### DESCRIPTION OF THE TASK
Between the line containing "2. import into" and the line containing "AtulYadav321/AtulYadav321 is a" lies a run of lines; give that run again exactly, with both of those lines, and nothing else from the entries below.

########

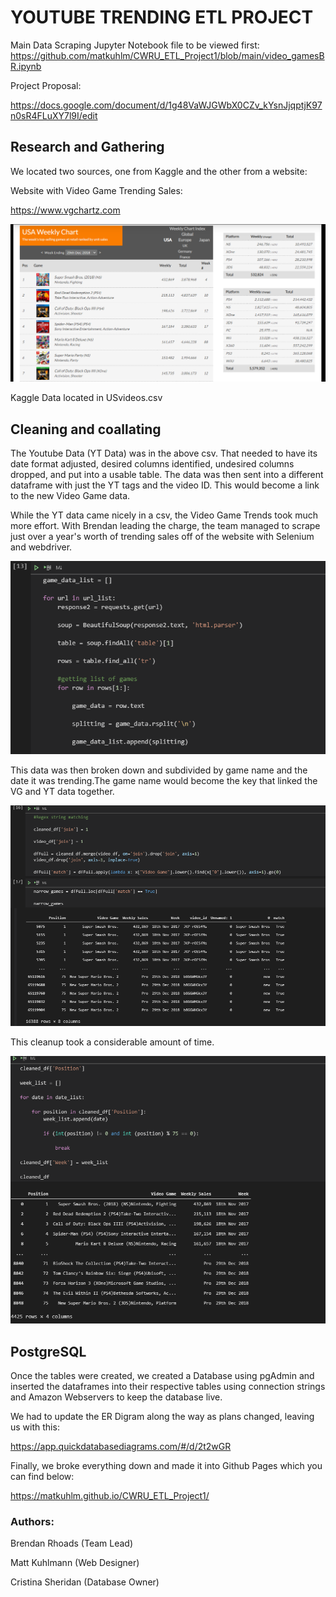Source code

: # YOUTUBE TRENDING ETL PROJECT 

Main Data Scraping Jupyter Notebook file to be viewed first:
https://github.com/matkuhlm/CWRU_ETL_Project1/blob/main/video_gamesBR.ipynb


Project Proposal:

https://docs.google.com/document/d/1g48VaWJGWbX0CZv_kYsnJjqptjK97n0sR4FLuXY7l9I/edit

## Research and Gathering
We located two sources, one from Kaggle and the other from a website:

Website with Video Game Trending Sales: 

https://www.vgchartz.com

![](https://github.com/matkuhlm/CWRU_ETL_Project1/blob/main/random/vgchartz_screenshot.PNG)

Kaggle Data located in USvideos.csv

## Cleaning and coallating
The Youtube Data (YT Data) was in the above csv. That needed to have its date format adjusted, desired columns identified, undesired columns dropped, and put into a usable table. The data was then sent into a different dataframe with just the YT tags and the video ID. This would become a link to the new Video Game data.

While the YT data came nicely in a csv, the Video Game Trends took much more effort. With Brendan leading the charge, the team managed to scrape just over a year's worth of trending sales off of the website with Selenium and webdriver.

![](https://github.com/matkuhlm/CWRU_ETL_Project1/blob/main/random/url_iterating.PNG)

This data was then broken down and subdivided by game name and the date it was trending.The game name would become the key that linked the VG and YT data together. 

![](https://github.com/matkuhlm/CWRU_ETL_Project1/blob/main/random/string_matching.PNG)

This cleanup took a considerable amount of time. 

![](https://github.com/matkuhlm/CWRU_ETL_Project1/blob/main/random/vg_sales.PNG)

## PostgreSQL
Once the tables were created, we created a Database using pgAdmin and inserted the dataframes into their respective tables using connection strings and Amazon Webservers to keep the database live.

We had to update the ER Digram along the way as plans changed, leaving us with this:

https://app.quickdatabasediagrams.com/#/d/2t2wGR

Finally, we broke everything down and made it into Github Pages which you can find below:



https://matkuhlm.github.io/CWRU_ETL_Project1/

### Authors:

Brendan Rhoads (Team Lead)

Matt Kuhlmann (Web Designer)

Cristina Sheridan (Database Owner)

########

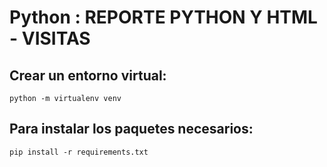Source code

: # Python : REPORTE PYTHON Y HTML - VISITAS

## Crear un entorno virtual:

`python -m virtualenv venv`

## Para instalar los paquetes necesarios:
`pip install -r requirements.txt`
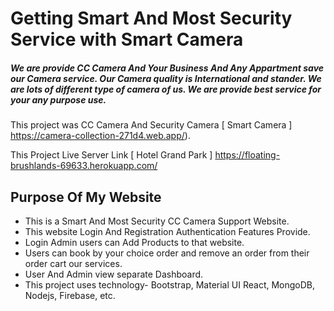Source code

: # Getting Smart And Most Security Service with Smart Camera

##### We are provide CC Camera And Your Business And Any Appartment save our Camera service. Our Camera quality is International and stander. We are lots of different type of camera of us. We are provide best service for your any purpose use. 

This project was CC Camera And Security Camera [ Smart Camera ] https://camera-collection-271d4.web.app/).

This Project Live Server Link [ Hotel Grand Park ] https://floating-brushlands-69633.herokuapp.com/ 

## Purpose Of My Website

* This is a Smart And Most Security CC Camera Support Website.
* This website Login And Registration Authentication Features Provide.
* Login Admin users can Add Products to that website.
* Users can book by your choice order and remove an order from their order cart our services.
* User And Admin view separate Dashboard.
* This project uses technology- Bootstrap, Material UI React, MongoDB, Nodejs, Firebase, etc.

########

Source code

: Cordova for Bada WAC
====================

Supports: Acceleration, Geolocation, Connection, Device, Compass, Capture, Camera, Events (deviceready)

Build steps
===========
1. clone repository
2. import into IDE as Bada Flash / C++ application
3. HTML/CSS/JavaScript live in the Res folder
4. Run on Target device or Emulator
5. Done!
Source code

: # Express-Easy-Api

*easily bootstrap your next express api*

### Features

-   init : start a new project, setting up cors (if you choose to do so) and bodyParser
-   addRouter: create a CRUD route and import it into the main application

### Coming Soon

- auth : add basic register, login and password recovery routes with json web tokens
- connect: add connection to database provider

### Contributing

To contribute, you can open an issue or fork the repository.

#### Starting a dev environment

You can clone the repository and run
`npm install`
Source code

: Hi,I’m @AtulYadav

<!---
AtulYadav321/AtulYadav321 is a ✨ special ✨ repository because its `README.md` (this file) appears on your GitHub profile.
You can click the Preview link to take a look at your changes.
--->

########

### TASK OUTPUT
2. import into IDE as Bada Flash / C++ application
3. HTML/CSS/JavaScript live in the Res folder
4. Run on Target device or Emulator
5. Done!
Source code

: # Express-Easy-Api

*easily bootstrap your next express api*

### Features

-   init : start a new project, setting up cors (if you choose to do so) and bodyParser
-   addRouter: create a CRUD route and import it into the main application

### Coming Soon

- auth : add basic register, login and password recovery routes with json web tokens
- connect: add connection to database provider

### Contributing

To contribute, you can open an issue or fork the repository.

#### Starting a dev environment

You can clone the repository and run
`npm install`
Source code

: Hi,I’m @AtulYadav

<!---
AtulYadav321/AtulYadav321 is a ✨ special ✨ repository because its `README.md` (this file) appears on your GitHub profile.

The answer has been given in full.